Roderick Allison’s professional career began in 1985 with 13 years in the U.S. Army. His supervisory and operational experience included assignments at the National Security Agency, Ft. Meade, Maryland; 7th Special Forces Group, Ft. Bragg, North Carolina; and an assignment within the U.S. Army Military District of Washington.

He began his career with the Federal Air Marshal Service in 1998, when he joined the program while it was part of the Federal Aviation Administration’s Civil Aviation Security Program. Subsequently, he served as a criminal investigator with the Office of the Inspector General, U.S. Postal Service.

Following the events of September 11, 2001, Allison rejoined the Federal Air Marshal Service in 2002 as an assistant to the special agent in charge in the Washington field office. Since that time, he has served in several leadership capacities within TSA and the Office of Law Enforcement/Federal Air Marshal Service, including: Executive Advisor to the Director, Supervisory Air Marshal in Charge, Field Operations Division, and Supervisory Air Marshal in Charge of the Washington field office.

He was named Assistant Administrator for the Office of Inspection in August 2012. Before being named Acting Deputy Administration, Rod Allison served as the TSA Assistant Administrator for the Office of Law Enforcement and Director of the Federal Air Marshal Service.

Rod Allison is well-known to TSA stakeholders and to congressional committees and seems to be liked by all. He has testified on numerous occasions, most recently addressing congressional concerns about Federal Air Marshal personnel issues. He has an open communications style that should serve him well in dealing with the issues that will land on his desk. He is not someone who tolerates poor performance and will be instrumental in seeing that the recent IG recommendations on security failures are fully and properly addressed.

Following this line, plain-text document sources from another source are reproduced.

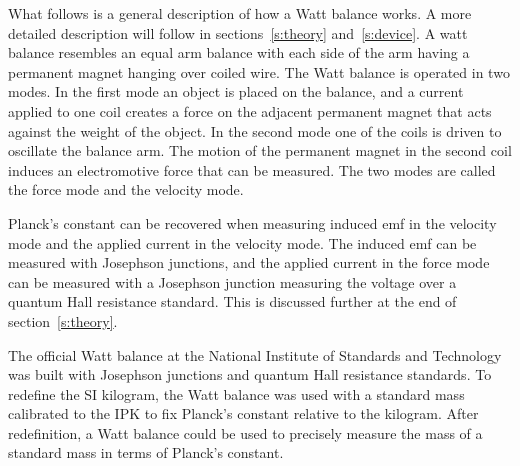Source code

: \documentclass[aps,prstab,reprint,12pt]{revtex4-1}
\begin{document}
What follows is a general description of how a Watt balance works. A more detailed description will follow in sections~\ref{s:theory} and~\ref{s:device}.
A watt balance resembles an equal arm balance with each side of the arm having a permanent magnet hanging over coiled wire. The Watt balance is operated in two modes. In the first mode an object is placed on the balance, and a current applied to one coil creates a force on the adjacent permanent magnet that acts against the weight of the object. In the second mode one of the coils is driven to oscillate the balance arm. The motion of the permanent magnet in the second coil induces an electromotive force that can be measured. The two modes are called the force mode and the velocity mode.



Planck's constant can be recovered when measuring induced emf in the velocity mode and the applied current in the velocity mode. The induced emf can be measured with Josephson junctions, and the applied current in the force mode can be measured with a Josephson junction measuring the voltage over a quantum Hall resistance standard. This is discussed further at the end of section~\ref{s:theory}.



The official Watt balance at the National Institute of Standards and Technology was built with Josephson junctions and quantum Hall resistance standards. To redefine the SI kilogram, the Watt balance was used with a standard mass calibrated to the IPK to fix Planck's constant relative to the kilogram. After redefinition, a Watt balance could be used to precisely measure the mass of a standard mass in terms of Planck's constant.
\end{document}
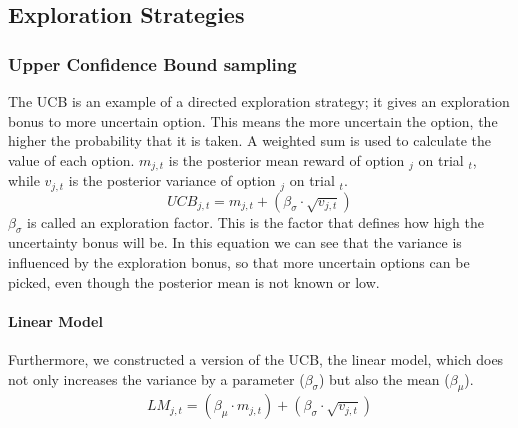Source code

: \subsection{Exploration Strategies}

\subsubsection{Upper Confidence Bound sampling}
The UCB \citep{auer2002finite} is an example of a directed exploration strategy; it gives an exploration bonus to more uncertain option. This means the more uncertain the option, the higher the probability that it is taken. A weighted sum is used to calculate the value of each option. $m_{j,t}$ is the posterior mean reward of option $_j$ on trial $_t$, while $v_{j,t}$ is the posterior variance of option $_j$ on trial $_t$.
\begin{equation}
UCB_{j,t}=m_{j,t}+(\beta_{\sigma} \cdot  \sqrt{v_{j,t}})
\end{equation}
$\beta_\sigma$ is called an exploration factor. This is the factor that defines how high the uncertainty bonus will be. In this equation we can see that the variance is influenced by the exploration bonus, so that more uncertain options can be picked, even though the posterior mean is not known or low.
\paragraph{Linear Model}
Furthermore, we constructed a version of the UCB, the linear model, which does not only increases the variance by a parameter ($\beta_\sigma$) but also the mean ($\beta_\mu$). 
\begin{equation}
    LM_{j,t}=(\beta_\mu \cdot m_{j,t})+(\beta_{\sigma} \cdot  \sqrt{v_{j,t}})
\end{equation}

While Administrator Neffenger searches for a full time Deputy, Rod Allison’s experience will allow him to fill the Deputy’s position with a very small learning curve. TSA employees and the travelers who depend upon the agency to make travel safe this holiday season ought to be happy with his selection.

David Olive focuses his blogging primarily on the “business of homeland security” — the interaction of the private sector with the Department of Homeland Security and other national security agencies. Read More
  • LloydChristmass

    Sadly, I doubt that it matters at all who the acting deputy administrator is. TSA as structured is an unaccountable bureaucracy, and no one person, or two people, or team of people can change that. You can’t destroy the DNA of a bureaucracy. You can only tinker around the edges. Coolidge had it right when he said,
    “No method of procedure has ever been devised by which liberty could be divorced from local self government. No plan of centralization has ever been adopted which did not result in bureaucracy, tyranny, reaction, and decline of all forms of government those administered by bureaus are about the least satisfactory for an enlightened and progressive people. Being irresponsible they become autocratic and being autocratic they resist all development. Unless bureaucracy is constantly resisted it breaks down representative government and overwhelms democracy. It is the one element in our institutions that sets up a pretense of having authority over everybody and being responsible to nobody.”
    Airline security belongs in the hands of the airlines. Why that terrifies some people is beyond me. Set some basic guidelines via federal law if it makes you feel better, but leave it up to them. No one…no one has a more vested interest in timely security, customer service oriented security, and effective security than they. No one.